The facials are touted as being based on the ancient Indian healing art of Ayurveda and are said to firm the skin, give it a glow and reduce wrinkles. The only hitch: the potential for stress-induced wrinkles after facial customers get their credit card bills.

Beer-and-babe marketing gets Second Life.

Anheuser-Busch's BUD Budweiser Select is the latest brand to set up shop in the Internet-based virtual universe Second Life.

The brewer invited Second Life women to become a Lingerie Legend by pitting their animated Web persona — their avatar — against other virtual vixens in an online beauty pageant. The winning avatar gets a two-page spread in the September issue of Second Style, an online fashion magazine for Second Life users.

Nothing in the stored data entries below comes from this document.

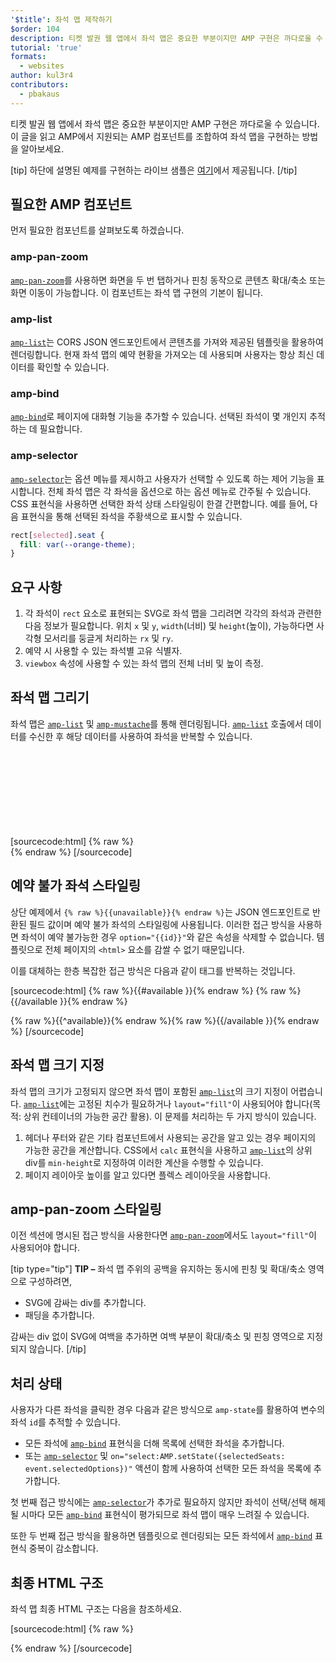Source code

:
 ```yaml
---
'$title': 좌석 맵 제작하기
$order: 104
description: 티켓 발권 웹 앱에서 좌석 맵은 중요한 부분이지만 AMP 구현은 까다로울 수 있습니다. 이 글을 읽고 AMP에서 좌석 맵을 구현하는 방법을 알아보세요.
tutorial: 'true'
formats:
  - websites
author: kul3r4
contributors:
  - pbakaus
---
```


티켓 발권 웹 앱에서 좌석 맵은 중요한 부분이지만 AMP 구현은 까다로울 수 있습니다. 이 글을 읽고 AMP에서 지원되는 AMP 컴포넌트를 조합하여 좌석 맵을 구현하는 방법을 알아보세요.

[tip] 하단에 설명된 예제를 구현하는 라이브 샘플은 [여기](../../../documentation/examples/documentation/SeatMap.html)에서 제공됩니다. [/tip]

## 필요한 AMP 컴포넌트

먼저 필요한 컴포넌트를 살펴보도록 하겠습니다.

### amp-pan-zoom

[`amp-pan-zoom`](../../../documentation/components/reference/amp-pan-zoom.md)를 사용하면 화면을 두 번 탭하거나 핀칭 동작으로 콘텐츠 확대/축소 또는 화면 이동이 가능합니다. 이 컴포넌트는 좌석 맵 구현의 기본이 됩니다.

### amp-list

[`amp-list`](../../../documentation/components/reference/amp-list.md)는 CORS JSON 엔드포인트에서 콘텐츠를 가져와 제공된 템플릿을 활용하여 렌더링합니다. 현재 좌석 맵의 예약 현황을 가져오는 데 사용되며 사용자는 항상 최신 데이터를 확인할 수 있습니다.

### amp-bind

[`amp-bind`](../../../documentation/components/reference/amp-bind.md)로 페이지에 대화형 기능을 추가할 수 있습니다. 선택된 좌석이 몇 개인지 추적하는 데 필요합니다.

### amp-selector

[`amp-selector`](../../../documentation/components/reference/amp-selector.md)는 옵션 메뉴를 제시하고 사용자가 선택할 수 있도록 하는 제어 기능을 표시합니다. 전체 좌석 맵은 각 좌석을 옵션으로 하는 옵션 메뉴로 간주될 수 있습니다. CSS 표현식을 사용하면 선택한 좌석 상태 스타일링이 한결 간편합니다. 예를 들어, 다음 표현식을 통해 선택된 좌석을 주황색으로 표시할 수 있습니다.

```css
rect[selected].seat {
  fill: var(--orange-theme);
}
```

## 요구 사항

1. 각 좌석이 `rect` 요소로 표현되는 SVG로 좌석 맵을 그리려면 각각의 좌석과 관련한 다음 정보가 필요합니다. 위치 `x` 및 `y`, `width`(너비) 및 `height`(높이), 가능하다면 사각형 모서리를 둥글게 처리하는 `rx` 및 `ry`.
2. 예약 시 사용할 수 있는 좌석별 고유 식별자.
3. `viewbox` 속성에 사용할 수 있는 좌석 맵의 전체 너비 및 높이 측정.

## 좌석 맵 그리기

좌석 맵은 [`amp-list`](../../../documentation/components/reference/amp-list.md) 및 [`amp-mustache`](../../../documentation/components/reference/amp-mustache.md)를 통해 렌더링됩니다. [`amp-list`](../../../documentation/components/reference/amp-list.md) 호출에서 데이터를 수신한 후 해당 데이터를 사용하여 좌석을 반복할 수 있습니다.

[sourcecode:html]
{% raw %}<svg preserveAspectRatio="xMidYMin slice" viewBox="0 0 {{width}} {{height}}">
{{#seats}}
<rect option="{{id}}" role="button" tabindex="0" class="seat {{unavailable}}" x="{{x}}" y="{{y}}" width="{{width}}" height="{{height}}" rx="{{rx}}" ry="{{ry}}"/>
{{/seats}}
</svg>{% endraw %}
[/sourcecode]

## 예약 불가 좌석 스타일링

상단 예제에서 `{% raw %}{{unavailable}}{% endraw %}`는 JSON 엔드포인트로 반환된 필드 값이며 예약 불가 좌석의 스타일링에 사용됩니다. 이러한 접근 방식을 사용하면 좌석이 예약 불가능한 경우 `option="{{id}}"`와 같은 속성을 삭제할 수 없습니다. 템플릿으로 전체 페이지의 `<html>` 요소를 감쌀 수 없기 때문입니다.

이를 대체하는 한층 복잡한 접근 방식은 다음과 같이 태그를 반복하는 것입니다.

[sourcecode:html]
{% raw %}{{#available }}{% endraw %}
<rect option="{{id}}" role="button" tabindex="0" class="seat" x="{{x}}" y="{{y}}" width="{{width}}" height="{{height}}" rx="{{rx}}" ry="{{ry}}"/>{% raw %}{{/available }}{% endraw %}

{% raw %}{{^available}}{% endraw %}<rect role="button" tabindex="0" class="seat unavailable" x="{{x}}" y="{{y}}" width="{{width}}" height="{{height}}" rx="{{rx}}" ry="{{ry}}"/>{% raw %}{{/available }}{% endraw %}
[/sourcecode]

## 좌석 맵 크기 지정

좌석 맵의 크기가 고정되지 않으면 좌석 맵이 포함된 [`amp-list`](../../../documentation/components/reference/amp-list.md)의 크기 지정이 어렵습니다. [`amp-list`](../../../documentation/components/reference/amp-list.md)에는 고정된 치수가 필요하거나 `layout="fill"`이 사용되어야 합니다(목적: 상위 컨테이너의 가능한 공간 활용). 이 문제를 처리하는 두 가지 방식이 있습니다.

1. 헤더나 푸터와 같은 기타 컴포넌트에서 사용되는 공간을 알고 있는 경우 페이지의 가능한 공간을 계산합니다. CSS에서 `calc` 표현식을 사용하고 [`amp-list`](../../../documentation/components/reference/amp-list.md)의 상위 div를 `min-height`로 지정하여 이러한 계산을 수행할 수 있습니다.
2. 페이지 레이아웃 높이를 알고 있다면 플렉스 레이아웃을 사용합니다.

## amp-pan-zoom 스타일링

이전 섹션에 명시된 접근 방식을 사용한다면 [`amp-pan-zoom`](../../../documentation/components/reference/amp-pan-zoom.md)에서도 `layout="fill"`이 사용되어야 합니다.

[tip type="tip"] **TIP –** 좌석 맵 주위의 공백을 유지하는 동시에 핀칭 및 확대/축소 영역으로 구성하려면,

- SVG에 감싸는 div를 추가합니다.
- 패딩을 추가합니다.

감싸는 div 없이 SVG에 여백을 추가하면 여백 부분이 확대/축소 및 핀칭 영역으로 지정되지 않습니다. [/tip]

## 처리 상태

사용자가 다른 좌석을 클릭한 경우 다음과 같은 방식으로 `amp-state`를 활용하여 변수의 좌석 `id`를 추적할 수 있습니다.

- 모든 좌석에 [`amp-bind`](../../../documentation/components/reference/amp-bind.md) 표현식을 더해 목록에 선택한 좌석을 추가합니다.
- 또는 [`amp-selector`](../../../documentation/components/reference/amp-selector.md) 및 `on="select:AMP.setState({selectedSeats: event.selectedOptions})"` 액션이 함께 사용하여 선택한 모든 좌석을 목록에 추가합니다.

첫 번째 접근 방식에는 [`amp-selector`](../../../documentation/components/reference/amp-selector.md)가 추가로 필요하지 않지만 좌석이 선택/선택 해제될 시마다 모든 [`amp-bind`](../../../documentation/components/reference/amp-bind.md) 표현식이 평가되므로 좌석 맵이 매우 느려질 수 있습니다.

또한 두 번째 접근 방식을 활용하면 템플릿으로 렌더링되는 모든 좌석에서 [`amp-bind`](../../../documentation/components/reference/amp-bind.md) 표현식 중복이 감소합니다.

## 최종 HTML 구조

좌석 맵 최종 HTML 구조는 다음을 참조하세요.

[sourcecode:html]
{% raw %}<div class="seatmap-container">
<amp-list layout="fill" src="/json/seats.json" binding="no" items="." single-item noloading>
<template type="amp-mustache">
<amp-pan-zoom layout="fill" class="seatmap">
<amp-selector multiple on="select:AMP.setState({
          selectedSeats: event.selectedOptions
        })" layout="fill">
<div class="svg-container">
<svg preserveAspectRatio="xMidYMin slice" viewBox="0 0 {{width}} {{height}}">
{{#seats}}
<rect option="{{id}}" role="button"
               tabindex="0" class="seat {{unavailable}}"
              x="{{x}}" y="{{y}}"
              width="{{width}}" height="{{height}}"
              rx="{{rx}}" ry="{{ry}}"/>
{{/seats}}
</svg>
</div>
</amp-selector>
</amp-pan-zoom>
</template>
</amp-list>

</div>{% endraw %}
[/sourcecode]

Not to leave out women who'd rather flaunt their sex appeal the old-fashioned way, Select also is hosting "real-life" competition in bars, with the winning model starring in a fashion spread in men's magazine Stuff.

By Laura Petrecca, Theresa Howard and Bruce Horovitz


Q: Who sings Mr. Blue Sky in the Sears commercial that features a variety of products, including home appliances, scrolling across the screen?

A:Electric Light Orchestra provides the upbeat Mr. Blue Sky for the retail giant's campaign that kicked off in May with an ad for Mother's Day gift ideas. The song, from the 1977 album Out of the Blue, has been used throughout the summer in other sales promotions for Sears. Ad agency Y&R, Chicago, picked the song to be one of several happy tunes for a new Sears campaign dubbed, "Sears, Where it Begins." Other tunes include Brendan Benson's What I'm Looking For and The 88's Coming Home.

"We have chosen upbeat pieces that help create a sense of energy and fun in the spots," says Becky Case, Sears' vice president of advertising.

If you think you've heard ELO's Mr. Blue Sky in an ad before, you're right. Volkswagen used it in 2003 to promote the New Beetle convertible. In the ad, a young man's daily grind drags on — until he spots a New Beetle ragtop.

The Sears license from Sony BMG to use the song expired this month, so you will no longer hear the song in ads — at least until another marketer wants to brighten up a commercial.